Older white males have repeatedly demonstrated that they are products of their own environment, and the issue of maintaining backwards racist thinking has raised its ugly head once again. No, it was not in the South, or Mississippi, or Alabama, but in Northern California where a sewer district director was quoted saying some unfavorable comments about black people.
One needs to consider the age of the offending party because the mindset of the culture mirrored the very attitudes conveyed in an interview granted to the San Jose Mercury who was putting together a story about people who did little work for big pay. If one is familiar with the story of the Tuskegee Airmen, the prevailing attitude was that blacks lacked the concentration, mental skills, and quick thinking to fly airplanes.

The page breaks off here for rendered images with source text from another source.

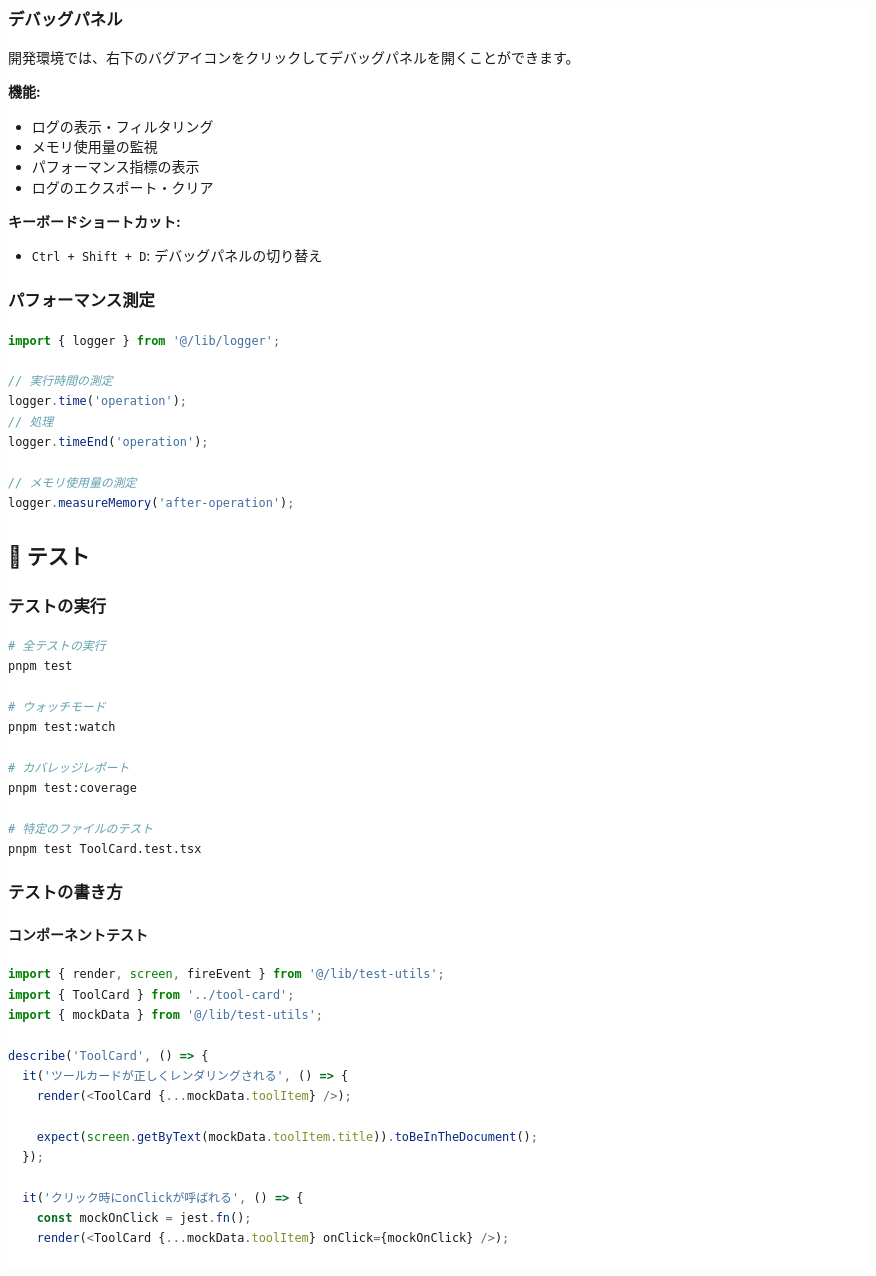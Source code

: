 ### デバッグパネル

開発環境では、右下のバグアイコンをクリックしてデバッグパネルを開くことができます。

**機能:**
- ログの表示・フィルタリング
- メモリ使用量の監視
- パフォーマンス指標の表示
- ログのエクスポート・クリア

**キーボードショートカット:**
- `Ctrl + Shift + D`: デバッグパネルの切り替え

### パフォーマンス測定

```typescript
import { logger } from '@/lib/logger';

// 実行時間の測定
logger.time('operation');
// 処理
logger.timeEnd('operation');

// メモリ使用量の測定
logger.measureMemory('after-operation');
```

## 🧪 テスト

### テストの実行

```bash
# 全テストの実行
pnpm test

# ウォッチモード
pnpm test:watch

# カバレッジレポート
pnpm test:coverage

# 特定のファイルのテスト
pnpm test ToolCard.test.tsx
```

### テストの書き方

#### コンポーネントテスト

```typescript
import { render, screen, fireEvent } from '@/lib/test-utils';
import { ToolCard } from '../tool-card';
import { mockData } from '@/lib/test-utils';

describe('ToolCard', () => {
  it('ツールカードが正しくレンダリングされる', () => {
    render(<ToolCard {...mockData.toolItem} />);
    
    expect(screen.getByText(mockData.toolItem.title)).toBeInTheDocument();
  });
  
  it('クリック時にonClickが呼ばれる', () => {
    const mockOnClick = jest.fn();
    render(<ToolCard {...mockData.toolItem} onClick={mockOnClick} />);
    
```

It is difficult to measure how pervasive this belief was that blacks had inferior skills to fly planes during the period of 1940-1955, but coincidentally the same sewer director was a Korean War fighter pilot. What is sad if not downright pitiful is the man maintains his belief that blacks “think slower” than other races. This mindset dominated American society during the hay-day of the Jim Crow laws.
“They can’t help it. It’s the way God made them”, insisted Leonard Battaglia, 85, in a quote given to San Jose Mercury reporter Thomas Peele.

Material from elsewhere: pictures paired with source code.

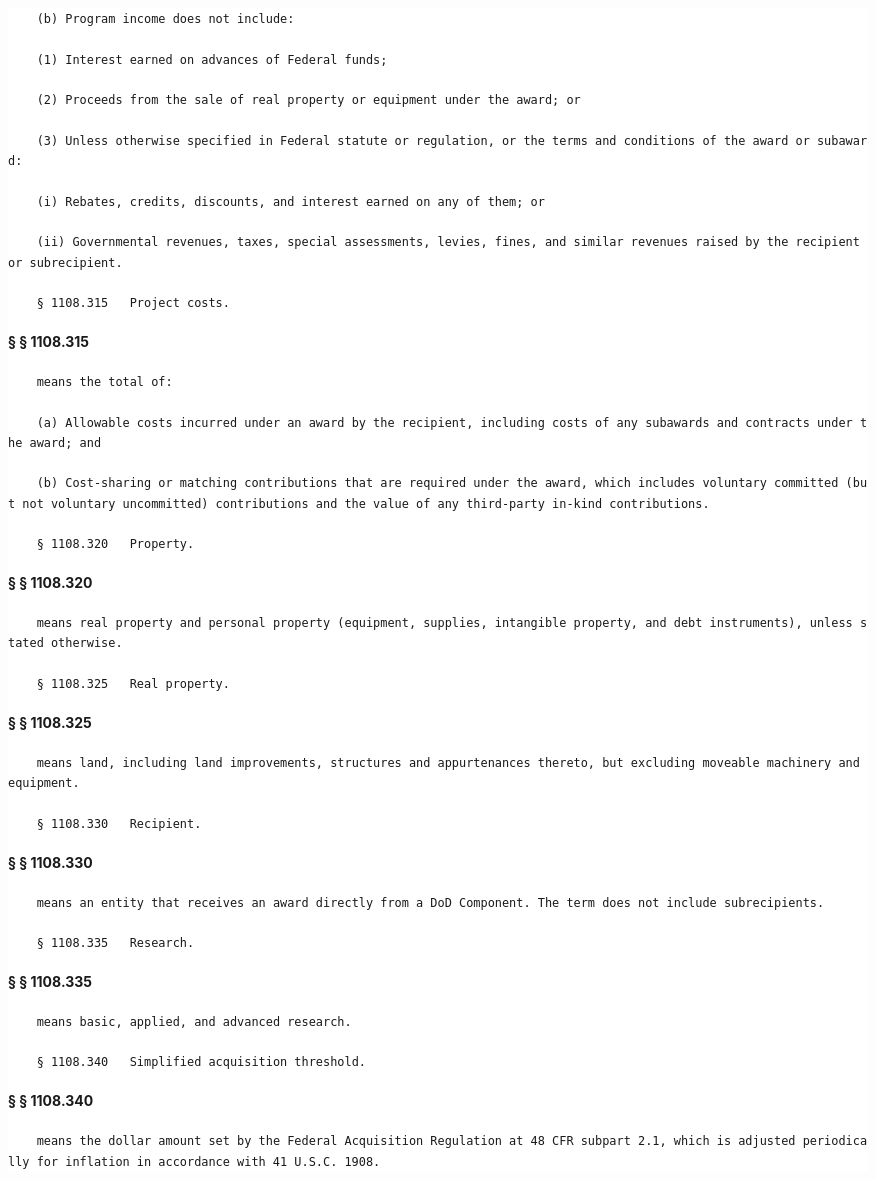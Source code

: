         (b) Program income does not include:

        (1) Interest earned on advances of Federal funds;

        (2) Proceeds from the sale of real property or equipment under the award; or

        (3) Unless otherwise specified in Federal statute or regulation, or the terms and conditions of the award or subaward:

        (i) Rebates, credits, discounts, and interest earned on any of them; or

        (ii) Governmental revenues, taxes, special assessments, levies, fines, and similar revenues raised by the recipient or subrecipient.

        § 1108.315   Project costs.

#### § § 1108.315

        means the total of:

        (a) Allowable costs incurred under an award by the recipient, including costs of any subawards and contracts under the award; and

        (b) Cost-sharing or matching contributions that are required under the award, which includes voluntary committed (but not voluntary uncommitted) contributions and the value of any third-party in-kind contributions.

        § 1108.320   Property.

#### § § 1108.320

        means real property and personal property (equipment, supplies, intangible property, and debt instruments), unless stated otherwise.

        § 1108.325   Real property.

#### § § 1108.325

        means land, including land improvements, structures and appurtenances thereto, but excluding moveable machinery and equipment.

        § 1108.330   Recipient.

#### § § 1108.330

        means an entity that receives an award directly from a DoD Component. The term does not include subrecipients.

        § 1108.335   Research.

#### § § 1108.335

        means basic, applied, and advanced research.

        § 1108.340   Simplified acquisition threshold.

#### § § 1108.340

        means the dollar amount set by the Federal Acquisition Regulation at 48 CFR subpart 2.1, which is adjusted periodically for inflation in accordance with 41 U.S.C. 1908.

Yes, that’s correct. Battaglia defends his belief system even though all the facts show he is wrong. He also maintains, “I don’t think I’m a prejudiced person”.

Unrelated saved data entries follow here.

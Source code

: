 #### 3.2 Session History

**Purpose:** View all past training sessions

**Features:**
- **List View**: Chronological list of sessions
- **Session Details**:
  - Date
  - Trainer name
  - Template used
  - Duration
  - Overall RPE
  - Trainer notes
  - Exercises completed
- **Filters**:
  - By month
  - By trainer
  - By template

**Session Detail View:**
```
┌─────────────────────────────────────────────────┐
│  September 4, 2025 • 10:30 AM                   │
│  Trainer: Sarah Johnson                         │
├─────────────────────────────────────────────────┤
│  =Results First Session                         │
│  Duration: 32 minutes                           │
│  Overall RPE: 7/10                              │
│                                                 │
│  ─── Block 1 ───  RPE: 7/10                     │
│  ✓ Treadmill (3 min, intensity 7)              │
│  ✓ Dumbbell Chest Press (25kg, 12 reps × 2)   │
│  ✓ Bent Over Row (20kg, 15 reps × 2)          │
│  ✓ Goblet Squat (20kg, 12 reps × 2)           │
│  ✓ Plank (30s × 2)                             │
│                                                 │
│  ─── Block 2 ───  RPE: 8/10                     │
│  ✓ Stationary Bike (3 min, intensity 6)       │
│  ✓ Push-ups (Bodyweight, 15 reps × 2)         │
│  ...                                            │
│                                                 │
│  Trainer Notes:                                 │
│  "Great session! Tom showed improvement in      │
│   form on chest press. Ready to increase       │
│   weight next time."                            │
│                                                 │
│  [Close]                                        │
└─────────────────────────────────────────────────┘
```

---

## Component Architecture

Being an eighty-five year old should be considered, however Battaglia’s comments are not sitting well with the Richmond City Council which represents a large black community. A stubborn nature may be guiding Battaglia instead of common sense because the Mercury called him back before the story was published October 20th. He said he stood by his comments.
Even after being reprimanded by a Richmond City Council vote, Battaglia accepted the council’s vote but stop short of saying his thinking on race is wrong.
It matters little concerning facts as black pilots faced discrimination during and after World War 2 in spite of having a stellar record during the air campaign in Europe. The very bias reflected by Battaglia was a matter of policy of the United States Armed Forces. There was little done during the era to refute the racism or to set the record straight. There are probably many holding Battaglia’s views that still live that would prefer their bias nature.
Strangely Battaglia notes “it’s the way God made them” when describing black people in general for thinking slower than other races.
One can hardly believe Battaglia is an authority on what God did or didn’t do, particularly when God is no respecter of persons. God does not make inferior products.